Fred Felleman says hed elevate environmental concerns at the Port of Seattle.
Fred Felleman, a marine biologist, says he'd be a voice for the environment at the Port of Seattle. Courtesy of Fred Felleman

Port commissioner Bill Bryant, who's up for reelection this year, describes himself as a conservationist. It's a position you might expect from an elected official in King County. But what's atypical about Bill Bryant is how much his stated platform appears to contradict his actual position: that of the most vocal pro-Shell commissioner at the port.

That much is making environmental consultant and marine biologist Fred Felleman give serious thought to running against Bryant himself.

"This Shell lease is putting me over the top," Felleman said. "Their lack of forethought was all of a sudden our emergency. I think the public deserves better."

Felleman, who currently consults for Friends of the Earth, has a long history with the Port of Seattle. In 2009, for example, Felleman successfully lobbied to have the port permanently remove some of the most toxic silt from its Terminal 30 dredging project instead of burying it somewhere else in Elliott Bay. He also served on the finance committee for the port's Century Agenda, a plan to add 100,000 jobs to the local economy over the next two decades. And when Gael Tarleton left the port commission to take a position in the state legislature in 2013, Felleman applied for the remainder of her term. (Courtney Gregoire, daughter of former governor Chris Gregoire, won the gig instead.)

Earlier this week, the port commission met in a private executive session after Mayor Ed Murray threw down one hell of a gauntlet, announcing that the port would be violating its land use permit by allowing Arctic drilling equipment at Terminal 5. The mayor asked the five-person port commission to think of it as an opportunity to reconsider its decision to host Shell's fleet.

Felleman showed up to the port's special meeting, as did several activists, although only one port commissioner, Stephanie Bowman, showed her face before exiting to the back room where the closed-door session was taking place.
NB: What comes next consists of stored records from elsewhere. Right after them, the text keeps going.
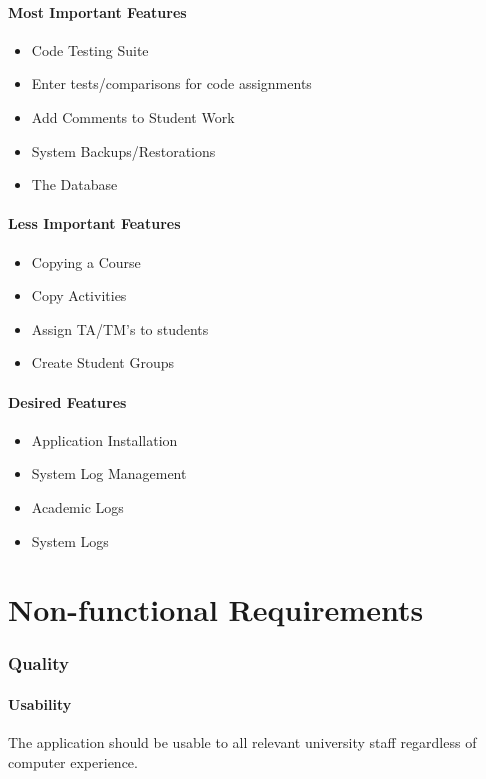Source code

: \documentclass{article}
\begin{document}
\subsection{Most Important Features}
\begin{itemize}
  \item Code Testing Suite
  \item Enter tests/comparisons for code assignments
  \item Add Comments to Student Work
  \item System Backups/Restorations
  \item The Database
\end{itemize}

\subsection{Less Important Features}
\begin{itemize}
  \item Copying a Course
  \item Copy Activities
  \item Assign TA/TM's to students
  \item Create Student Groups
\end{itemize}

\subsection{Desired Features}
\begin{itemize}
  \item Application Installation
  \item System Log Management
  \item Academic Logs
  \item System Logs
\end{itemize}

\part{Non-functional Requirements}
\section{Quality}
\subsection{Usability}
The application should be usable to all relevant university staff
regardless of computer experience.
\end{document}
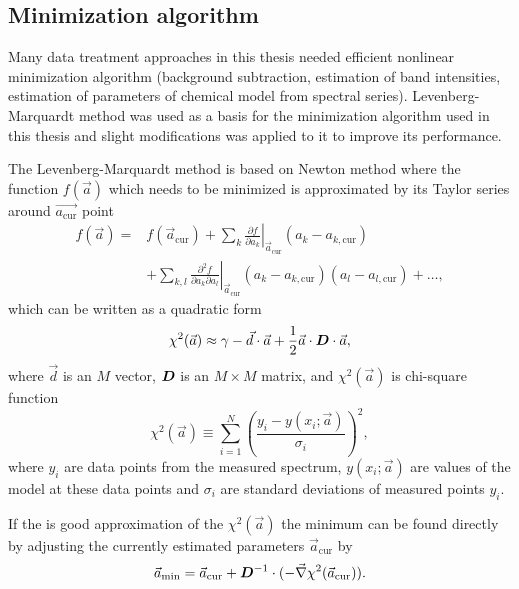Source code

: \subsection{Minimization algorithm}
\label{minimization}

Many data treatment approaches in this thesis needed efficient nonlinear
minimization algorithm (background subtraction, estimation of band intensities,
estimation of parameters of chemical model from spectral series).
Levenberg-Marquardt method
\parencite{Marquardt1963}
was used as a basis for the minimization algorithm used in this thesis and
slight modifications was applied to it to improve its performance.

The Levenberg-Marquardt method is based on Newton method where
the function $f(\vec{a})$ which needs to be minimized is approximated by its
Taylor series around $\vec{a_\text{cur}}$ point
\begin{align*}
	f(\vec{a}) =& f(\vec{a}_\text{cur})
		+ \sum_k \left.\frac{\partial{}f}{\partial{}a_k}\right
			\rvert_{\vec{a}_\text{cur}}(a_k - a_{k,\text{cur}})\\
		&+ \sum_{k,l} \left.\frac{
			\partial^2f
		}{
			\partial{}a_k\partial{}a_l
		}\right\rvert_{\vec{a}_\text{cur}}
		(a_k - a_{k,\text{cur}})(a_l - a_{l,\text{cur}})
		+ \dots,
\end{align*}
which can be written as a quadratic form
\begin{equation}
	\chi^2(\vec{a}) \approx
		\gamma
		- \vec{d}\cdot\vec{a}
		+ \frac{1}{2}\vec{a}\cdot{}\mat{D}\cdot\vec{a},
	\label{\eqnlabel{minimization:chi_approx}}
\end{equation}
where $\vec{d}$ is an $M$ vector, $\bm{D}$ is an $M\times{}M$ matrix, and
$\chi^2(\vec{a})$ is chi-square function
\begin{equation*}
	\chi^2(\vec{a}) \equiv \sum_{i=1}^N\left(
			\frac{y_i - y(x_i;\vec{a})}{\sigma_i}
	\right)^2,
\end{equation*}
where $y_i$ are data points from the measured spectrum,
$y(x_i;\vec{a})$ are values of the model at these data points and
$\sigma_i$ are standard deviations of measured points $y_i$.

If the
is good approximation of the $\chi^2(\vec{a})$ the minimum can be found
directly by adjusting the currently estimated parameters $\vec{a}_\text{cur}$
by
\begin{equation}
	\vec{a}_\text{min} = \vec{a}_\text{cur}
		+ \mat{D}^{-1}\cdot(-\vec{\nabla}\chi^2(\vec{a}_\text{cur})).
	\label{\eqnlabel{minimization:newton_min}}
\end{equation}

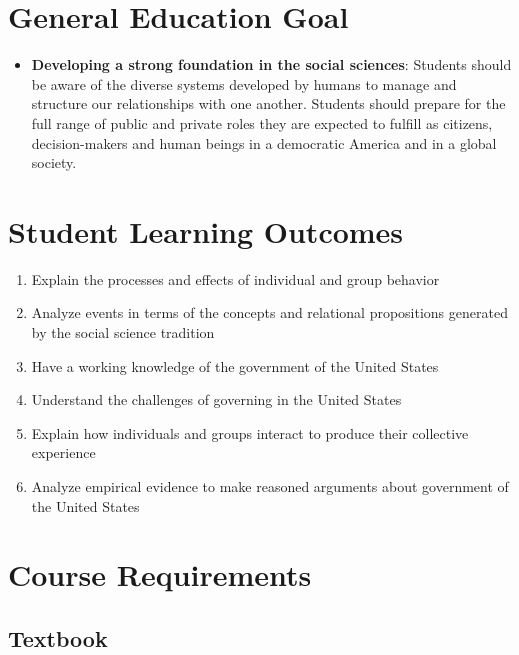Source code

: \documentclass[11pt,]{article}
\providecommand{\tightlist}{%
  \setlength{\itemsep}{0pt}\setlength{\parskip}{0pt}}
\begin{document}
\hypertarget{general-education-goal}{%
\section{General Education Goal}\label{general-education-goal}}

\begin{itemize}
\tightlist
\item
  \textbf{Developing a strong foundation in the social sciences}:
  Students should be aware of the diverse systems developed by humans to
  manage and structure our relationships with one another. Students
  should prepare for the full range of public and private roles they are
  expected to fulfill as citizens, decision-makers and human beings in a
  democratic America and in a global society.
\end{itemize}

\hypertarget{student-learning-outcomes}{%
\section{Student Learning Outcomes}\label{student-learning-outcomes}}

\begin{enumerate}
\def\labelenumi{\arabic{enumi}.}
\item
  Explain the processes and effects of individual and group behavior
\item
  Analyze events in terms of the concepts and relational propositions
  generated by the social science tradition
\item
  Have a working knowledge of the government of the United States
\item
  Understand the challenges of governing in the United States
\item
  Explain how individuals and groups interact to produce their
  collective experience
\item
  Analyze empirical evidence to make reasoned arguments about government
  of the United States
\end{enumerate}

\clearpage

\hypertarget{course-requirements}{%
\section{Course Requirements}\label{course-requirements}}

\hypertarget{textbook}{%
\subsection{Textbook}\label{textbook}}
\end{document}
"If the public knew more about the decisions the port was making on an ongoing basis, it would allow for environmental [considerations] to be part of decision-making," Felleman told me over the phone a day earlier.

Port commissioner John Creighton has said that if electeds start exercising control over the types of business activities at the port, it'll lead to a set of arbitrary and anti-business conditions. In other words, why reject Shell's Arctic drilling rigs if one day you also might reject shipments of GMO wheat?*

"There's no single issue more critical to our survival of climate change," Felleman said. "This short-term, relatively small amount of money is not the kind of decision-making that shows any kind of forethought. Precedent-setting issues are often used to negate the significance of existing ones."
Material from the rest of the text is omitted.